Lawyer Reid Weingarten suggested that Belnick is on trial as a scapegoat for the failings of others, mainly the board of directors that allowed the alleged excesses of Tyco’s former chief executive officer, Dennis Kozlowski, to go unchecked.
Belnick, 57, is now in his ninth week of trial in Manhattan’s state Supreme Court on charges of first-degree grand larceny, falsifying business records and securities fraud. He faces up to 25 years in prison if convicted on the top count, grand larceny.
Weingarten told jurors that Belnick believed that the compensation and loans he received at Tyco were properly authorized.
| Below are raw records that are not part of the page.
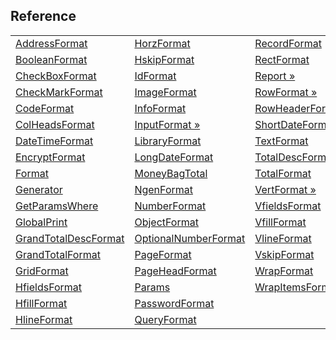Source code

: ## Reference

|     |     |     |
| --- | --- | --- |
| [AddressFormat](<Reference/AddressFormat.md>) | [HorzFormat](<Reference/HorzFormat.md>) | [RecordFormat](<Reference/RecordFormat.md>) |
| [BooleanFormat](<Reference/BooleanFormat.md>) | [HskipFormat](<Reference/HskipFormat.md>) | [RectFormat](<Reference/RectFormat.md>) |
| [CheckBoxFormat](<Reference/CheckBoxFormat.md>) | [IdFormat](<Reference/IdFormat.md>) | [Report &raquo;](<Reference/Report.md>) |
| [CheckMarkFormat](<Reference/CheckMarkFormat.md>) | [ImageFormat](<Reference/ImageFormat.md>) | [RowFormat &raquo;](<Reference/RowFormat.md>) |
| [CodeFormat](<Reference/CodeFormat.md>) | [InfoFormat](<Reference/InfoFormat.md>) | [RowHeaderFormat](<Reference/RowHeaderFormat.md>) |
| [ColHeadsFormat](<Reference/ColHeadsFormat.md>) | [InputFormat &raquo;](<Reference/InputFormat.md>) | [ShortDateFormat](<Reference/ShortDateFormat.md>) |
| [DateTimeFormat](<Reference/DateTimeFormat.md>) | [LibraryFormat](<Reference/LibraryFormat.md>) | [TextFormat](<Reference/TextFormat.md>) |
| [EncryptFormat](<Reference/EncryptFormat.md>) | [LongDateFormat](<Reference/LongDateFormat.md>) | [TotalDescFormat](<Reference/TotalDescFormat.md>) |
| [Format](<Reference/Format.md>) | [MoneyBagTotal](<Reference/MoneyBagTotal.md>) | [TotalFormat](<Reference/TotalFormat.md>) |
| [Generator](<Reference/Generator.md>) | [NgenFormat](<Reference/NgenFormat.md>) | [VertFormat &raquo;](<Reference/VertFormat.md>) |
| [GetParamsWhere](<Reference/GetParamsWhere.md>) | [NumberFormat](<Reference/NumberFormat.md>) | [VfieldsFormat](<Reference/VfieldsFormat.md>) |
| [GlobalPrint](<Reference/GlobalPrint.md>) | [ObjectFormat](<Reference/ObjectFormat.md>) | [VfillFormat](<Reference/VfillFormat.md>) |
| [GrandTotalDescFormat](<Reference/GrandTotalDescFormat.md>) | [OptionalNumberFormat](<Reference/OptionalNumberFormat.md>) | [VlineFormat](<Reference/VlineFormat.md>) |
| [GrandTotalFormat](<Reference/GrandTotalFormat.md>) | [PageFormat](<Reference/PageFormat.md>) | [VskipFormat](<Reference/VskipFormat.md>) |
| [GridFormat](<Reference/GridFormat.md>) | [PageHeadFormat](<Reference/PageHeadFormat.md>) | [WrapFormat](<Reference/WrapFormat.md>) |
| [HfieldsFormat](<Reference/HfieldsFormat.md>) | [Params](<Reference/Params.md>) | [WrapItemsFormat](<Reference/WrapItemsFormat.md>) |
| [HfillFormat](<Reference/HfillFormat.md>) | [PasswordFormat](<Reference/PasswordFormat.md>) |
| [HlineFormat](<Reference/HlineFormat.md>) | [QueryFormat](<Reference/QueryFormat.md>) |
“He never made a decision or did anything that was not in good faith,” the defense lawyer said.
Prosecutors, however, contend that Belnick committed grand larceny when he accepted a bonus of $17 million in cash and stock awarded by Kozlowski. Belnick testified that Kozlowksi told him the bonus was for his work guiding Tyco unscathed through a Securities and Exchange Commission investigation.
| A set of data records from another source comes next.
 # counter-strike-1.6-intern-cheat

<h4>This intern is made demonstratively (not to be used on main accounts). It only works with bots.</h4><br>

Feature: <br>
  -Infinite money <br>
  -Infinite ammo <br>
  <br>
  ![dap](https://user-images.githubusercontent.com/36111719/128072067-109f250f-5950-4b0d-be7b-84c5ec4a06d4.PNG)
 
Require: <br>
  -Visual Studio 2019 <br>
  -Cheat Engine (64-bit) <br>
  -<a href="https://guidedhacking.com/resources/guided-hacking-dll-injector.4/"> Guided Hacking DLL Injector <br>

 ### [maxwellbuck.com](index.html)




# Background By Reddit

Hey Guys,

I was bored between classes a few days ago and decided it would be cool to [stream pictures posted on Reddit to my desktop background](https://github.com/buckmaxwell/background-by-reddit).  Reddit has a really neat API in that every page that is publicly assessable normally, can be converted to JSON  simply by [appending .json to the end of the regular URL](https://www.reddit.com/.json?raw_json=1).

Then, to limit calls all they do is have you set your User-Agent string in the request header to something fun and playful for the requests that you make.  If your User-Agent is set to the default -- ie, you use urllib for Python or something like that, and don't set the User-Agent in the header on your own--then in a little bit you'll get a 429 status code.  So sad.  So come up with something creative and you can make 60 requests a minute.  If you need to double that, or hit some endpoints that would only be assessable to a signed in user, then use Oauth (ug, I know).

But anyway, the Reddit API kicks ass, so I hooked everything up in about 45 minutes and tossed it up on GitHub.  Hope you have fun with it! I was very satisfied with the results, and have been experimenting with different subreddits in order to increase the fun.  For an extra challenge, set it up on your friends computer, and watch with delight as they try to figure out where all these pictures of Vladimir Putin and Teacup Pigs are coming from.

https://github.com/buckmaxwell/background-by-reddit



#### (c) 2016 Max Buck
But the government says the money was a payoff for helping to hide Kozlowski’s alleged thefts during the SEC probe. And, prosecutors say, Belnick knew the bonus was illegal because he knew Kozlowski was not authorized to grant it and he knew that Tyco’s board never approved it.
The falsifying business records charge stems from Belnick’s alleged misuse of Tyco’s relocation loan programs. Prosecutors say he used the $15 million in loans to buy a Manhattan apartment and a $10 million house in the ski resort town of Park City, Utah, without noting the loans on the proper forms.
But Weingarten disputed that Belnick was the recipient of inappropriate treatment. Recalling the testimony of Tyco’s former human resources director, Patricia Prue, Weingarten said Kozlowski forgave 40 to 50 loans – including Prue’s – worth a total of $95 million in 2000.
“But Mark Belnick’s loan was never forgiven,” Weingarten said. “The ‘co-schemer’ with Kozlowski didn’t have his relocation loan forgiven but over 40 other people did.”
Weingarten said that when Belnick arrived at Tyco as general counsel in 1998, the company was a Wall Street favorite, loosely run with most authority delegated by the board of directors to Kozlowski and chief financial officer Mark Swartz.
The lawyer noted that the board had given Kozlowski authority to go out and spend up to $200 million to buy any company he wanted without further board approval.
“In truth, this board was very happy to ride up the Kozlowski elevator in the 1990s,” Weingarten said. “They made a lot of money doing so. They were in effect his rubber stamp.”